8. The inkjet printer of claim 4, the controller being configured to modify the imaging member speed in the second group of operational parameters with reference to the measured temperatures received from the temperature sensors and each of the operational temperatures until the operational temperatures for each of the operational parameters is reached.
9. The inkjet printer of claim 4, the controller being configured to modify the media transport speed in the second group of operational parameters with reference to the measured temperatures received from the temperature sensors and each of the operational temperatures until the operational temperatures for each of the operational parameters is reached.
10. The inkjet printer of claim 1, the controller being further configured to modify an order of images to be printed with reference to the measured density of each image received from the processor.
11. An inkjet printer comprising:
a processor configured to measure a density of an image to be printed;
at least one temperature sensor configured to measure a temperature within the printer; and
a controller operatively connected to the temperature sensor and to the processor, the controller being configured to operate the inkjet printer with reference to a first group of operational parameters in response to the measured temperature received from the temperature sensor being equal to or greater than a predetermined temperature and to operate the inkjet printer with at least one modified operational parameter in the first group of operational parameters in response to the measured temperature received from the temperature sensor being less than the predetermined temperature and the measured density of an image to be printed being less than a predetermined density, the first group of operational parameters including a transfix pressure, a transfix speed, an imaging member speed, a firing signal waveform, an ink drop mass, an image resolution, and a media transport speed.
12. The inkjet printer of claim 11, the controller being further configured to interpolate the modification of the at least one operational parameter with reference to an interpolation between a minimum operational parameter at a first temperature and the operational parameter.

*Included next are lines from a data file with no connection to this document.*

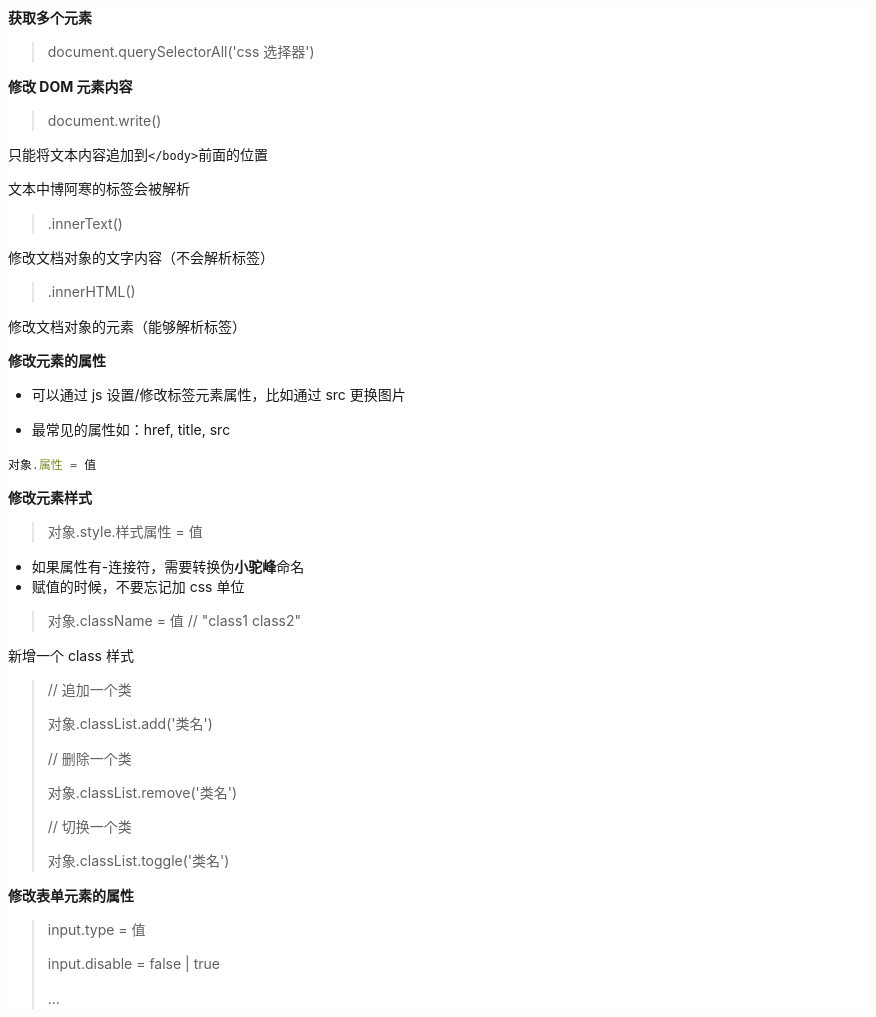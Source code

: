 **获取多个元素**

> document.querySelectorAll('css 选择器')

**修改 DOM 元素内容**

> document.write()

只能将文本内容追加到`</body>`前面的位置

文本中博阿寒的标签会被解析

> .innerText()

修改文档对象的文字内容（不会解析标签）

> .innerHTML()

修改文档对象的元素（能够解析标签）

**修改元素的属性**

- 可以通过 js 设置/修改标签元素属性，比如通过 src 更换图片

- 最常见的属性如：href, title, src

```javascript
对象.属性 = 值
```

**修改元素样式**

> 对象.style.样式属性 = 值

- 如果属性有-连接符，需要转换伪**小驼峰**命名
- 赋值的时候，不要忘记加 css 单位

> 对象.className = 值 // "class1 class2"

新增一个 class 样式

> // 追加一个类
>
> 对象.classList.add('类名')
>
> // 删除一个类
>
> 对象.classList.remove('类名')
>
> // 切换一个类
>
> 对象.classList.toggle('类名')

**修改表单元素的属性**

> input.type = 值
>
> input.disable = false | true
>
> ...
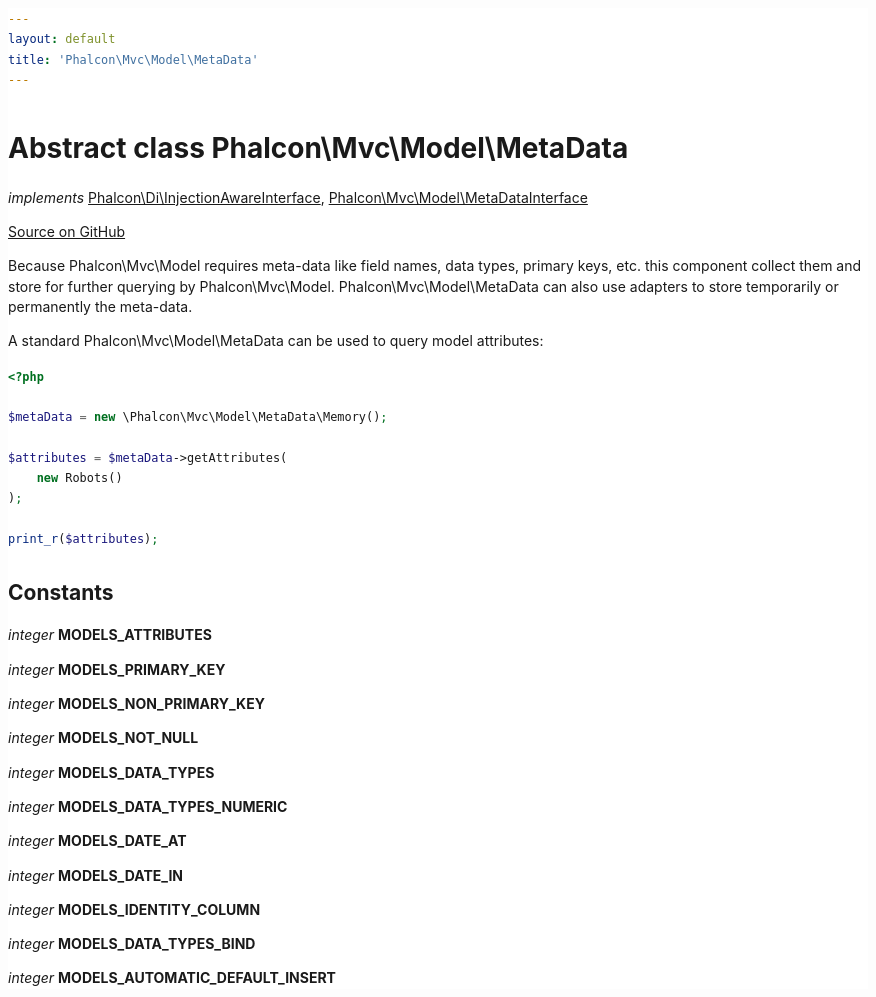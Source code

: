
 ```yaml
---
layout: default
title: 'Phalcon\Mvc\Model\MetaData'
---
```

# Abstract class **Phalcon\Mvc\Model\MetaData**

*implements* [Phalcon\Di\InjectionAwareInterface](Phalcon_Di.md), [Phalcon\Mvc\Model\MetaDataInterface](Phalcon_Mvc_Model_MetaData.md)

<a href="https://github.com/phalcon/cphalcon/tree/v3.4.0/phalcon/mvc/model/metadata.zep" class="btn btn-default btn-sm">Source on GitHub</a>

Because Phalcon\Mvc\Model requires meta-data like field names, data types, primary keys, etc.
this component collect them and store for further querying by Phalcon\Mvc\Model.
Phalcon\Mvc\Model\MetaData can also use adapters to store temporarily or permanently the meta-data.

A standard Phalcon\Mvc\Model\MetaData can be used to query model attributes:

```php
<?php

$metaData = new \Phalcon\Mvc\Model\MetaData\Memory();

$attributes = $metaData->getAttributes(
    new Robots()
);

print_r($attributes);

```


## Constants
*integer* **MODELS_ATTRIBUTES**

*integer* **MODELS_PRIMARY_KEY**

*integer* **MODELS_NON_PRIMARY_KEY**

*integer* **MODELS_NOT_NULL**

*integer* **MODELS_DATA_TYPES**

*integer* **MODELS_DATA_TYPES_NUMERIC**

*integer* **MODELS_DATE_AT**

*integer* **MODELS_DATE_IN**

*integer* **MODELS_IDENTITY_COLUMN**

*integer* **MODELS_DATA_TYPES_BIND**

*integer* **MODELS_AUTOMATIC_DEFAULT_INSERT**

13. The inkjet printer of claim 12, the controller being configured to increase the transfix pressure in the first group of operational parameters with reference to the measured temperature received from the temperature sensor, the first temperature, and the predetermined temperature until the predetermined temperature is reached.
14. The inkjet printer of claim 12, the controller being configured to decrease the transfix speed in the first group of operational parameters with reference to the measured temperature received from the temperature sensor, the first temperature, and the predetermined temperature until the predetermined temperature is reached.
15. The inkjet printer of claim 12, the controller being configured to increase a voltage of the firing signal waveform in the first group of operational parameters with reference to the measured temperature received from the temperature sensor, the first temperature, and the predetermined temperature until the predetermined temperature is reached.
16. The inkjet printer of claim 12, the controller being configured to increase the imaging member speed with reference to the measured temperature received from the temperature sensor, the first temperature, and the predetermined temperature until the predetermined temperature is reached.
17. The inkjet printer of claim 12, the controller being configured to increase the media transport speed with reference to the measured temperature received from the temperature sensor, the first temperature, and the predetermined temperature until the predetermined temperature is reached.
18. The inkjet printer of claim 11, the controller being further configured to modify an order of images to be printed with reference to the measured density of each image received from the processor.